I may write about Altadena, but I’m not there this weekend. We are up in Mendocino/Fort Bragg enjoying some real time off. I loved Bill Geist’s Sunday Morning piece on the “staycation,” the energy conserving alternative to a vacation. But it seems this year we won’t be taking one of those.

It’s my pal Liz’s 50th birthday, so we hopped on a 7 am plane to Oakland at Bob Hope Airport, rented a car and took a leisurely drive the rest of the way. We stopped for breakfast in Healdsburg, which is a really happening town with fabulous restaurants, galleries and one of my favorite stores, Rainsong Shoes. I picked up one unassuming but beautiful shoe on display, turned it over and saw that it had been inspired by Paul Simon as it sported a “diamond” in its sole. Or maybe that should be soul. Diamonds in the sole of her shoes. Lovely. And it was placed between the heel and the sole to protect it. I coveted the lovely thing, but didn’t buy it. What control I tell you. Then, with photography in my blood, we entered a photo gallery called Capture and viewed some of the most spectacular photo work I’ve ever seen. Fantastic fantasy pieces, blending faces and trees, perilous holes in the ocean off New York, bridges full of cars driving through a gallery. I am sorry to say I can’t recall the artist’s name. I remember his last name is five letters, two syllables, and starts with a B. Do you recall things in certain ways? This subject fascinates me. I will recall the number of letters and syllables and often the first letters. I see the name or word visually and “feel” its structure. As a kid I had a “photographic” memory. I see it, I remember it.

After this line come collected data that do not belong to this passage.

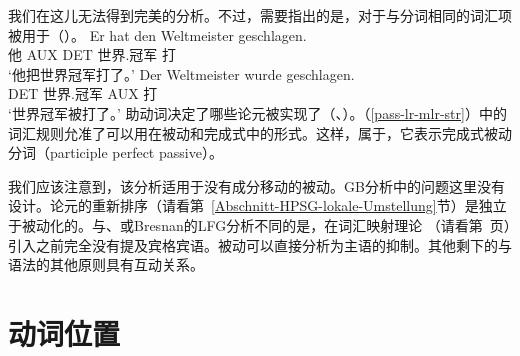 我们在这儿无法得到完美的分析。不过，需要指出的是，对于与分词相同的词汇项被用于（）。
\eal
\ex 
\gll Er hat den Weltmeister geschlagen.\\
	 他 AUX DET 世界.冠军 打\\
\glt `他把世界冠军打了。'
\ex 
\gll Der Weltmeister wurde geschlagen.\\
	 DET 世界.冠军 AUX 打\\
\glt `世界冠军被打了。'
\zl
助动词决定了哪些论元被实现了（\citealp{Haider86}、\citealp[Chapter~17]{MuellerLehrbuch1}）。（\ref{pass-lr-mlr-str}）中的词汇规则允准了可以用在被动和完成式中的形式。这样，\vformv 属于，它表示完成式被动分词（participle perfect passive）。

我们应该注意到，该分析适用于没有成分移动的被动。GB分析\indexgb 中的问题这里没有设计。论元的重新排序（请看第~\ref{Abschnitt-HPSG-lokale-Umstellung}节）是独立于被动化的。与\gpsg 、\cg 或Bresnan的LFG分析不同的是，在词汇映射理论 （请看第~\pageref{page-LMT}页）引入之前完全没有提及宾格宾语。被动可以直接分析为主语的抑制。其他剩下的与语法的其他原则具有互动关系。

\section{动词位置}
\label{Abschnitt-Verbstellung-HPSG}

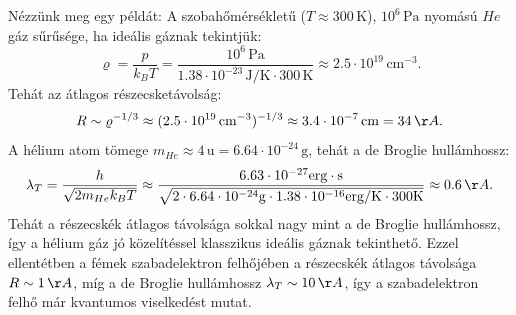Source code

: \documentclass[../main.tex]{subfiles}
\begin{document}
Nézzünk meg egy példát: A szobahőmérsékletű ($T \approx 300 \, \mathrm{K}$), $10^6 \, \mathrm{Pa}$ nyomású $He$ gáz sűrűsége, ha ideális gáznak tekintjük:
\begin{equation}
    \varrho = \frac{p}{k_B T} = \frac{10^6 \, \mathrm{Pa}}{1.38 \cdot 10^{-23} \, \mathrm{J/K} \cdot 300 \, \mathrm{K}} \approx 2.5 \cdot 10^{19} \, \mathrm{cm^{-3}}.
\end{equation}
Tehát az átlagos részecsketávolság:
\begin{equation}
    R \sim \varrho^{-1/3} \approx (2.5 \cdot 10^{19} \, \mathrm{cm^{-3}})^{-1/3} \approx 3.4 \cdot 10^{-7} \, \mathrm{cm} = 34 \, \AA.
\end{equation}
A hélium atom tömege $m_{He} \approx 4 \, \mathrm{u} = 6.64 \cdot 10^{-24} \, \mathrm{g}$, tehát a de Broglie hullámhossz:
\begin{equation}
    \lambda_T = \frac{h}{\sqrt{2 m_{He} k_B T}} \approx \frac{6.63 \cdot 10^{-27} \mathrm{erg \cdot s}}{\sqrt{2 \cdot 6.64 \cdot 10^{-24} \mathrm{g} \cdot 1.38 \cdot 10^{-16} \mathrm{erg/K} \cdot 300 \mathrm{K}}} \approx 0.6 \, \AA.
\end{equation}
Tehát a részecskék átlagos távolsága sokkal nagy mint a de Broglie hullámhossz, így a hélium gáz jó közelítéssel klasszikus ideális gáznak tekinthető. Ezzel ellentétben a fémek szabadelektron felhőjében a 
részecskék átlagos távolsága $R \sim 1 \, \AA$, míg a de Broglie hullámhossz $ \lambda_T \sim 10 \, \AA$, így a szabadelektron felhő már kvantumos viselkedést mutat.
\end{document}
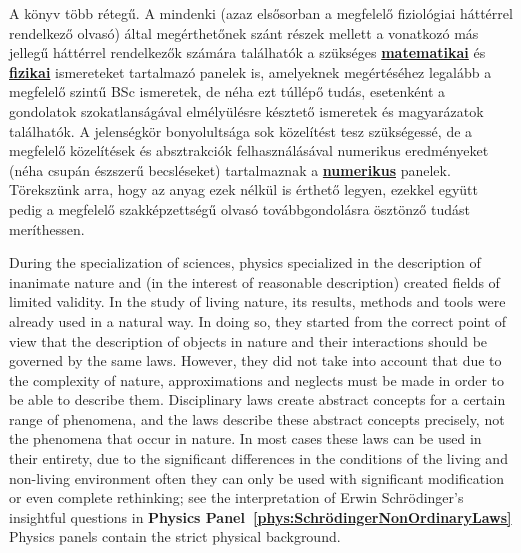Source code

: \else

A könyv több rétegű. A mindenki (azaz elsősorban a megfelelő
fiziológiai háttérrel rendelkező olvasó)
által megérthetőnek szánt részek mellett a vonatkozó más jellegű háttérrel rendelkezők számára találhatók 
a szükséges
\textbf{\hyperlink{intro:MyMathematicsPanel}{matematikai}} és
\textbf{\hyperlink{intro:MyPhysicsPanel}{fizikai}}
ismereteket tartalmazó panelek is, amelyeknek megértéséhez legalább a megfelelő szintű BSc ismeretek, de néha ezt túllépő tudás, esetenként 
a gondolatok szokatlanságával elmélyülésre késztető 
ismeretek és magyarázatok találhatók.
A jelenségkör bonyolultsága sok közelítést tesz szükségessé,
de a megfelelő közelítések és absztrakciók felhasználásával 
numerikus eredményeket (néha csupán észszerű becsléseket)
tartalmaznak a \textbf{\hyperlink{num:MyNumericsPanel}{numerikus}} panelek.
Törekszünk arra, hogy az anyag ezek nélkül is érthető legyen,
ezekkel együtt pedig a megfelelő szakképzettségű olvasó
továbbgondolásra ösztönző tudást meríthessen.

\fi




\ifx\magyar\undefined

{

During the specialization of sciences, physics specialized in the description of inanimate nature and (in the interest of reasonable description) created fields of limited validity. In the study of living nature, its results, methods and tools were already used in a natural way. In doing so, they started from the correct point of view that the description of objects in nature and their interactions should be governed by the same laws. However, they did not take into account that due to the complexity of nature, approximations and neglects must be made in order to be able to describe them. Disciplinary laws create abstract concepts for a certain range of phenomena, and the laws describe these abstract concepts precisely, not the phenomena that occur in nature. In most cases
these laws can be used in their entirety,
due to the significant differences in the conditions of the living and non-living environment
often they can only be used with significant modification or even complete rethinking; see the interpretation of Erwin Schrödinger's insightful questions
in \textbf{Physics Panel~\ref{phys:SchrödingerNonOrdinaryLaws}}
Physics panels contain the strict physical background.
}

\else

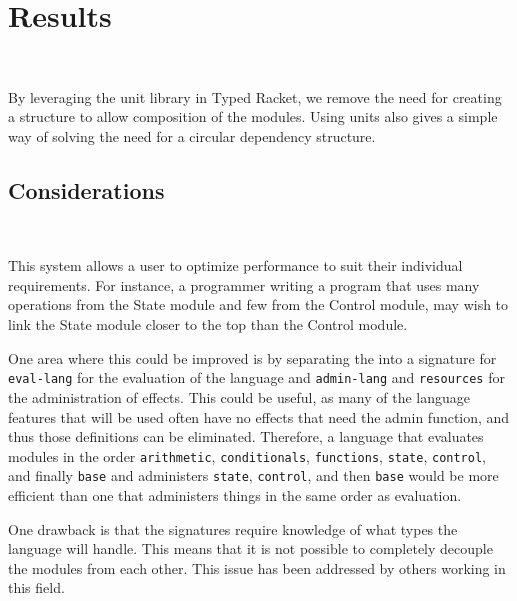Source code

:
\section{Results}
~

By leveraging the unit library in Typed Racket, we remove the need for creating a structure to allow composition of the modules. Using units also gives a simple way of solving the need for a circular  dependency structure.

\subsection{Considerations}
~

This system allows a user to optimize performance to suit their individual requirements. For instance, a programmer writing a program that uses many operations from the State module and few from the Control module, may wish to link the State module closer to the top than the Control module.

One area where this could be improved is by separating the \langSig into a signature for \verb#eval-lang# for the evaluation of the language and \verb#admin-lang# and \verb#resources# for the administration of effects. This could be useful, as many of the language features that will be used often have no effects that need the admin function, and thus those definitions can be eliminated. Therefore, a language that evaluates modules in the order \verb#arithmetic#, \verb#conditionals#, \verb#functions#, \verb#state#, \verb#control#, and finally \verb#base# and administers \verb#state#, \verb#control#, and then \verb#base# would be more efficient than one that administers things in the same order as evaluation.

One drawback is that the signatures require knowledge of what types the language will handle. This means that it is not possible to completely decouple the modules from each other. This issue has been addressed by others working in this field\cite{effects}.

That ability hasn’t remained exactly the same over the years, and I think there’s more to it than just the visual. It’s rhythm, too. My first phone number was 347-3343. I loved the rhythm of that number, and the math. All the numbers could be added to make seven, or subtracted from seven to get the other number. Our second house’s address was 23836. I loved that rhythm, too. I love numbers in a weird way. I see I’m on a completely unintended subject now, but what the hell, I’m on vacation. Numbers. I loved math as a kid. I would do extra math homework, buy the workbooks in the grocery store and ravage them at home. I loved the feeling of accomplishment. In 7th grade, my algebra teacher wanted me to become a math teacher. By then I was over the joy of math and into the transition to junior high and all the social insanity that goes with that, but honored that he thought I could teach. I fantasize about what that might have been like, especially now that I work at Caltech, known for many things wonderful, including the TV show Numbers. Those brilliant number guys change the world with their theories, ideas and proofs. And, of course, all mathematicians say the same thing about the world: it’s all math. But to the me in 7th grade, it was all just too boring.

There’s so much about numbers. Lucky numbers. Seemingly magical numbers. Numbers that seem to repeat in our lives to tell us something. Remind us of something. Clue us in about something. We pick dates that are meaningful. Bet lottery tickets based on birthdays, anniversaries, our own “lucky” numbers. Our lives are run by numbers. In fact, 40+ years ago my dad created his own comic strip called “By the Numbers.” No one had any names, just numbers, except the boss, who had the initials JB. My father was convinced the world was going to hell and would become unbearable to live in. He was an Ayn Rand aetheist and couldn’t bear to see independence crushed by the inept. Which sounds all noble and fine, but I think he could not bear being hemmed in by anything and Rand’s philosophy hit him where he lived.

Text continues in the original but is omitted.